Descargó toda su rabia con un portazo y salió sin rumbo fijo, caía una lluvia fina, pero necesitaba salir, aspirar aire puro. Caminaba como si pudiera destruir la acera en cada pisada, y a cada paso iba descargando su rabia contra el cemento. Bajó rápido la cuesta y de repente la brisa le fue trayendo el olor a salitre, concentró todos sus sentidos y a lo lejos escuchó el sonido del mar que se fue acercando poco a poco, y al mismo ritmo de las olas logró serenarse, la cien dejó de latir y su respiración se hizo acompasada, sintió como iba volviendo la vida en cada inhalación. Cuando se dio cuenta sus ojos se toparon con el inmenso cielo rosa que se reflejaba en el mar. Las olas chocaban con el rompeolas y se devolvían retozando con las que llegaban desde el horizonte. Y así estuvo un rato extasiado en la profundidad del atardecer. ¿Por qué permitía que cualquier situación lo sacara de sus casillas de esa forma? ¿Cuándo aprendería que nada es tan importante para robarle de esa manera su paz? Como un mantra se iba repitiendo: “nada de esto es importante, nada de esto es importante”, lo sabía, pero no lograba recordarlo cuando las situaciones del día a día le eran adversas.
Estar alegre, ese debía ser su objetivo, lo contrario de la alegría no es el dolor sino la tristeza y el desencanto, y sabía que estaba triste porque se sentía desencantado, ¿Porqué seguía teniendo tantas expectativas con relación a las otras personas? Debía aprender que su felicidad no podía depender de que los demás actuaran como él esperaba de ellos. La felicidad debe ser el conjunto de los pequeños detalles de la vida cotidiana. Entonces, intentó recrear los pequeños detalles que le habían ocurrido durante la semana por los cuales debía sentirse agradecido: el encuentro casual con su mejor amigo y la taza de café compartida contándose los últimos detalles de sus vidas, ¡cuánto tiempo hacía que no veía a su amigo!; el libro que terminó de leer esa misma semana que tanto le había gustado; las tres vueltas en bici que había dado con su compañera de rutinas, esas cosas sencillas eran las que impregnaban de sentido y sabor cada uno de sus días.

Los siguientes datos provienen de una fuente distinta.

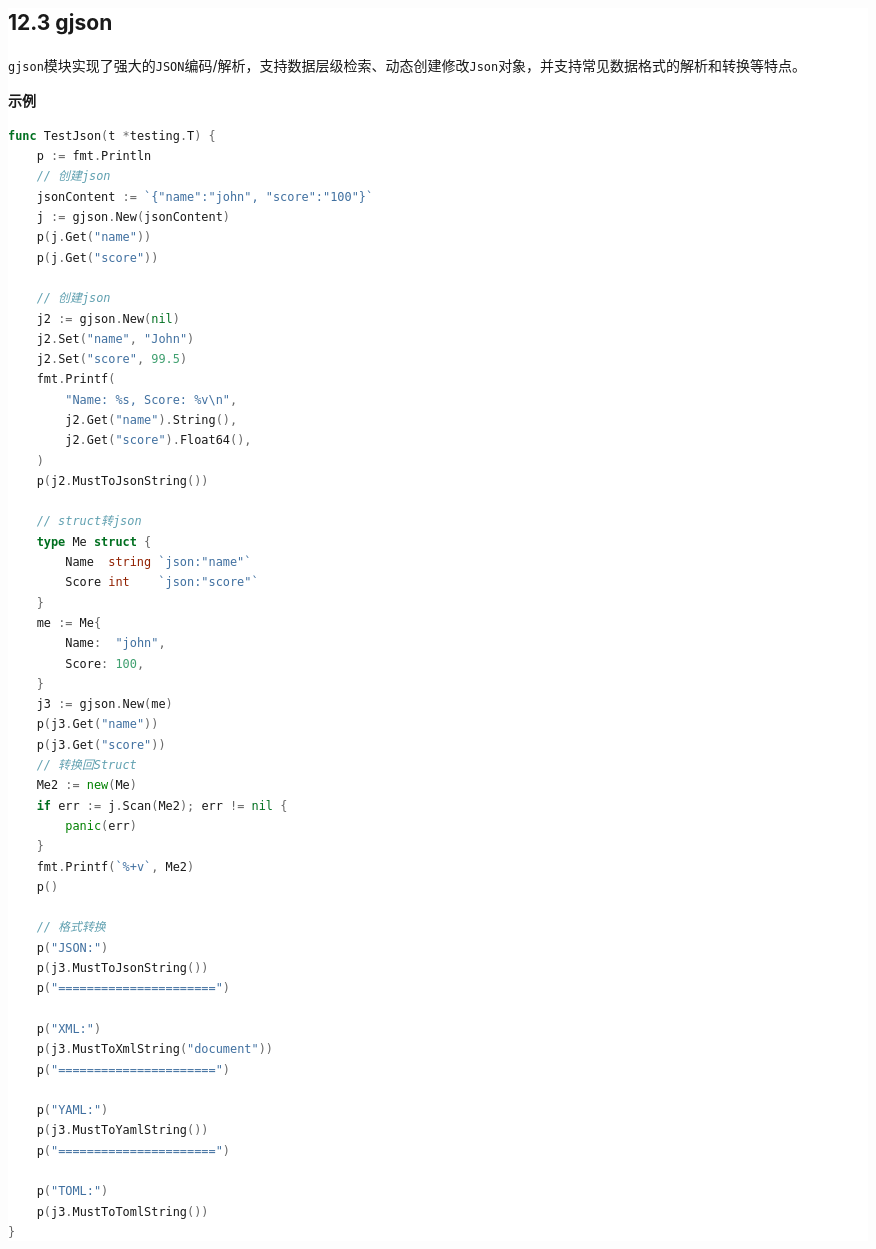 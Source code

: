 ## 12.3 gjson

`gjson`模块实现了强大的`JSON`编码/解析，支持数据层级检索、动态创建修改`Json`对象，并支持常见数据格式的解析和转换等特点。

**示例**

```go
func TestJson(t *testing.T) {
	p := fmt.Println
	// 创建json
	jsonContent := `{"name":"john", "score":"100"}`
	j := gjson.New(jsonContent)
	p(j.Get("name"))
	p(j.Get("score"))

	// 创建json
	j2 := gjson.New(nil)
	j2.Set("name", "John")
	j2.Set("score", 99.5)
	fmt.Printf(
		"Name: %s, Score: %v\n",
		j2.Get("name").String(),
		j2.Get("score").Float64(),
	)
	p(j2.MustToJsonString())

	// struct转json
	type Me struct {
		Name  string `json:"name"`
		Score int    `json:"score"`
	}
	me := Me{
		Name:  "john",
		Score: 100,
	}
	j3 := gjson.New(me)
	p(j3.Get("name"))
	p(j3.Get("score"))
	// 转换回Struct
	Me2 := new(Me)
	if err := j.Scan(Me2); err != nil {
		panic(err)
	}
	fmt.Printf(`%+v`, Me2)
	p()

	// 格式转换
	p("JSON:")
	p(j3.MustToJsonString())
	p("======================")

	p("XML:")
	p(j3.MustToXmlString("document"))
	p("======================")

	p("YAML:")
	p(j3.MustToYamlString())
	p("======================")

	p("TOML:")
	p(j3.MustToTomlString())
}
```
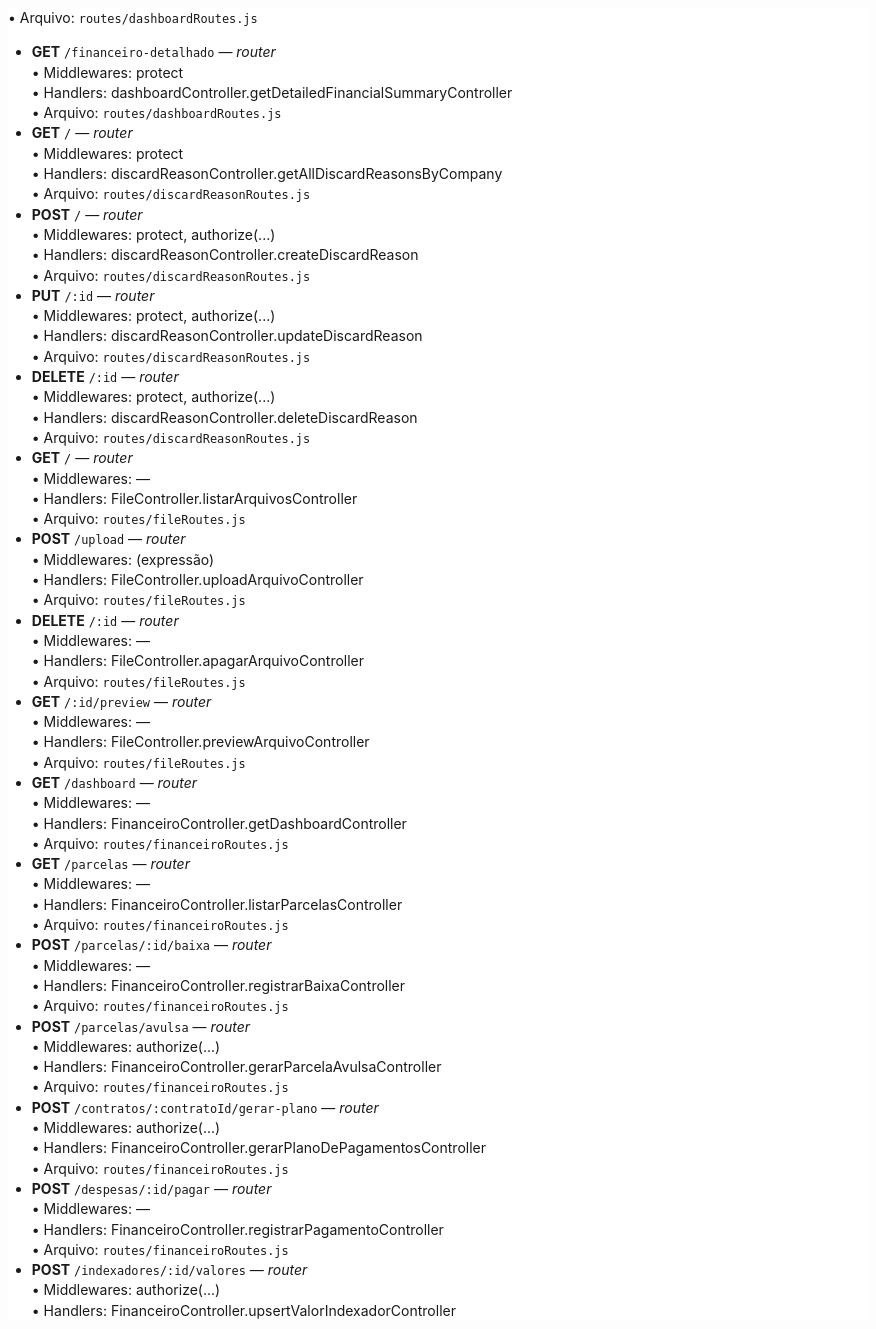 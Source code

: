   • Arquivo: `routes/dashboardRoutes.js`
- **GET** `/financeiro-detalhado` — _router_  
  • Middlewares: protect  
  • Handlers: dashboardController.getDetailedFinancialSummaryController  
  • Arquivo: `routes/dashboardRoutes.js`
- **GET** `/` — _router_  
  • Middlewares: protect  
  • Handlers: discardReasonController.getAllDiscardReasonsByCompany  
  • Arquivo: `routes/discardReasonRoutes.js`
- **POST** `/` — _router_  
  • Middlewares: protect, authorize(...)  
  • Handlers: discardReasonController.createDiscardReason  
  • Arquivo: `routes/discardReasonRoutes.js`
- **PUT** `/:id` — _router_  
  • Middlewares: protect, authorize(...)  
  • Handlers: discardReasonController.updateDiscardReason  
  • Arquivo: `routes/discardReasonRoutes.js`
- **DELETE** `/:id` — _router_  
  • Middlewares: protect, authorize(...)  
  • Handlers: discardReasonController.deleteDiscardReason  
  • Arquivo: `routes/discardReasonRoutes.js`
- **GET** `/` — _router_  
  • Middlewares: —  
  • Handlers: FileController.listarArquivosController  
  • Arquivo: `routes/fileRoutes.js`
- **POST** `/upload` — _router_  
  • Middlewares: (expressão)  
  • Handlers: FileController.uploadArquivoController  
  • Arquivo: `routes/fileRoutes.js`
- **DELETE** `/:id` — _router_  
  • Middlewares: —  
  • Handlers: FileController.apagarArquivoController  
  • Arquivo: `routes/fileRoutes.js`
- **GET** `/:id/preview` — _router_  
  • Middlewares: —  
  • Handlers: FileController.previewArquivoController  
  • Arquivo: `routes/fileRoutes.js`
- **GET** `/dashboard` — _router_  
  • Middlewares: —  
  • Handlers: FinanceiroController.getDashboardController  
  • Arquivo: `routes/financeiroRoutes.js`
- **GET** `/parcelas` — _router_  
  • Middlewares: —  
  • Handlers: FinanceiroController.listarParcelasController  
  • Arquivo: `routes/financeiroRoutes.js`
- **POST** `/parcelas/:id/baixa` — _router_  
  • Middlewares: —  
  • Handlers: FinanceiroController.registrarBaixaController  
  • Arquivo: `routes/financeiroRoutes.js`
- **POST** `/parcelas/avulsa` — _router_  
  • Middlewares: authorize(...)  
  • Handlers: FinanceiroController.gerarParcelaAvulsaController  
  • Arquivo: `routes/financeiroRoutes.js`
- **POST** `/contratos/:contratoId/gerar-plano` — _router_  
  • Middlewares: authorize(...)  
  • Handlers: FinanceiroController.gerarPlanoDePagamentosController  
  • Arquivo: `routes/financeiroRoutes.js`
- **POST** `/despesas/:id/pagar` — _router_  
  • Middlewares: —  
  • Handlers: FinanceiroController.registrarPagamentoController  
  • Arquivo: `routes/financeiroRoutes.js`
- **POST** `/indexadores/:id/valores` — _router_  
  • Middlewares: authorize(...)  
  • Handlers: FinanceiroController.upsertValorIndexadorController   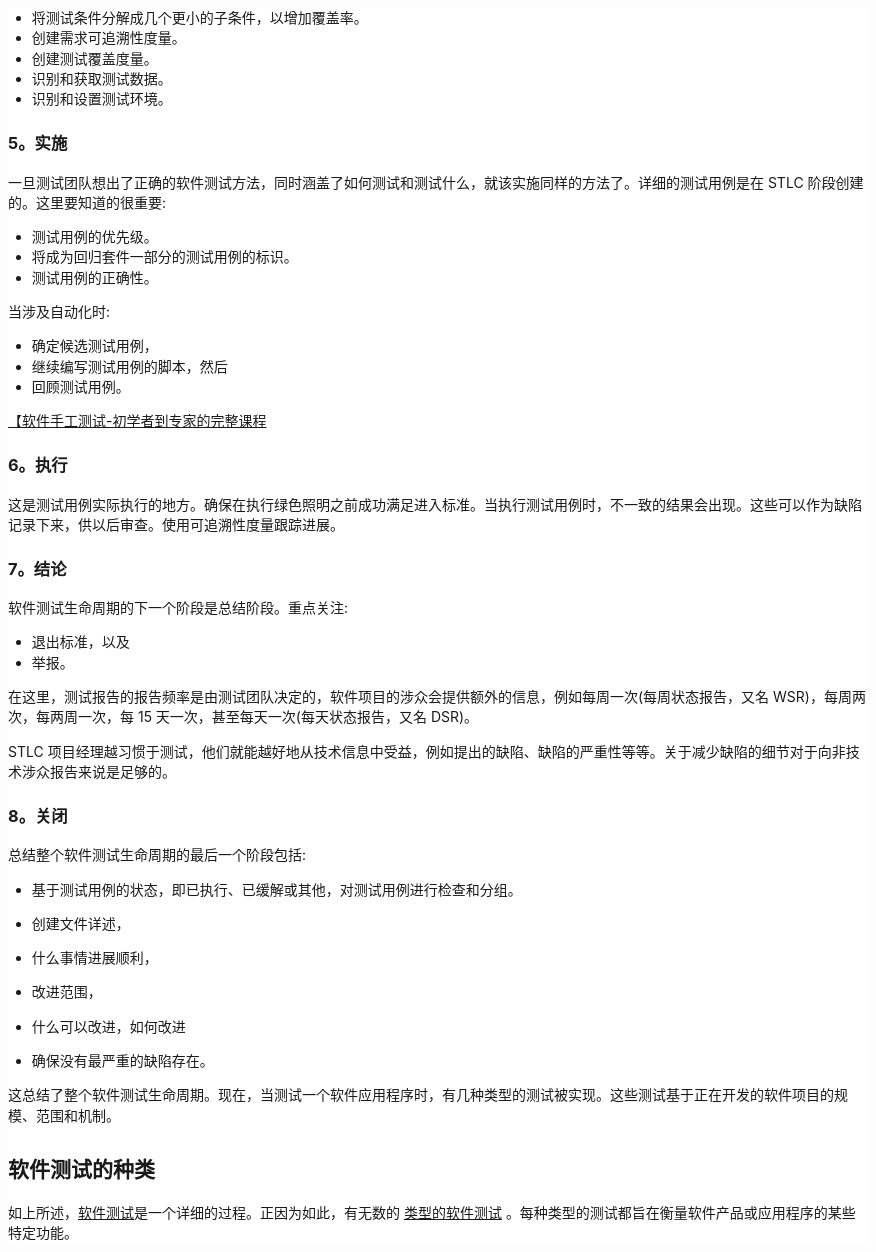 *   将测试条件分解成几个更小的子条件，以增加覆盖率。
*   创建需求可追溯性度量。
*   创建测试覆盖度量。
*   识别和获取测试数据。
*   识别和设置测试环境。

### **5。实施**

一旦测试团队想出了正确的软件测试方法，同时涵盖了如何测试和测试什么，就该实施同样的方法了。详细的测试用例是在 STLC 阶段创建的。这里要知道的很重要:

*   测试用例的优先级。
*   将成为回归套件一部分的测试用例的标识。
*   测试用例的正确性。

当涉及自动化时:

*   确定候选测试用例，
*   继续编写测试用例的脚本，然后
*   回顾测试用例。

[【软件手工测试-初学者到专家的完整课程](https://click.linksynergy.com/deeplink?id=jU79Zysihs4&mid=39197&murl=https%3A%2F%2Fwww.udemy.com%2Fcourse%2Fsoftware-manual-testing-course%2F)

### **6。执行**

这是测试用例实际执行的地方。确保在执行绿色照明之前成功满足进入标准。当执行测试用例时，不一致的结果会出现。这些可以作为缺陷记录下来，供以后审查。使用可追溯性度量跟踪进展。

### **7。结论**

软件测试生命周期的下一个阶段是总结阶段。重点关注:

*   退出标准，以及
*   举报。

在这里，测试报告的报告频率是由测试团队决定的，软件项目的涉众会提供额外的信息，例如每周一次(每周状态报告，又名 WSR)，每周两次，每两周一次，每 15 天一次，甚至每天一次(每天状态报告，又名 DSR)。

STLC 项目经理越习惯于测试，他们就能越好地从技术信息中受益，例如提出的缺陷、缺陷的严重性等等。关于减少缺陷的细节对于向非技术涉众报告来说是足够的。

### **8。关闭**

总结整个软件测试生命周期的最后一个阶段包括:

*   基于测试用例的状态，即已执行、已缓解或其他，对测试用例进行检查和分组。
*   创建文件详述，

*   什么事情进展顺利，
*   改进范围，
*   什么可以改进，如何改进

*   确保没有最严重的缺陷存在。

这总结了整个软件测试生命周期。现在，当测试一个软件应用程序时，有几种类型的测试被实现。这些测试基于正在开发的软件项目的规模、范围和机制。

## **软件测试的种类**

如上所述，[软件测试](https://hackr.io/blog/what-is-software-testing)是一个详细的过程。正因为如此，有无数的 [类型的软件测试](https://hackr.io/blog/types-of-software-testing) 。每种类型的测试都旨在衡量软件产品或应用程序的某些特定功能。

De repente cobró sentido la reflexión que había leído en estos días: “La alegría verdadera brota libre e insobornable desde el centro del corazón como don del espíritu, crece al compartirla con los demás y transforma a la persona en gratitud”, entonces se preguntó: ¿No estoy alegre porque no soy agradecido? O tal vez, ¿será que no tengo suficiente gratitud porque no estoy alegre y no soy capaz de disfrutar cada instante de mi vida cotidiana?
Mirando al horizonte, se hizo nuevamente consciente del atardecer que ya se iba ocultando dando paso a la oscuridad, continuaban escuchando el sonido de las olas, y aunque ya no podía ver su andar juguetón, siguió imaginándolas, el rosa viejo del atardecer se quedó impregnado en sus pupilas por un buen rato. Solo cuando ya todo fue susurro dio la vuelta para regresar a casa. Mientras subía la cuesta despacio, se fue haciendo el firme propósito de no dejar que los demás le robaran nunca aquel maravilloso atardecer.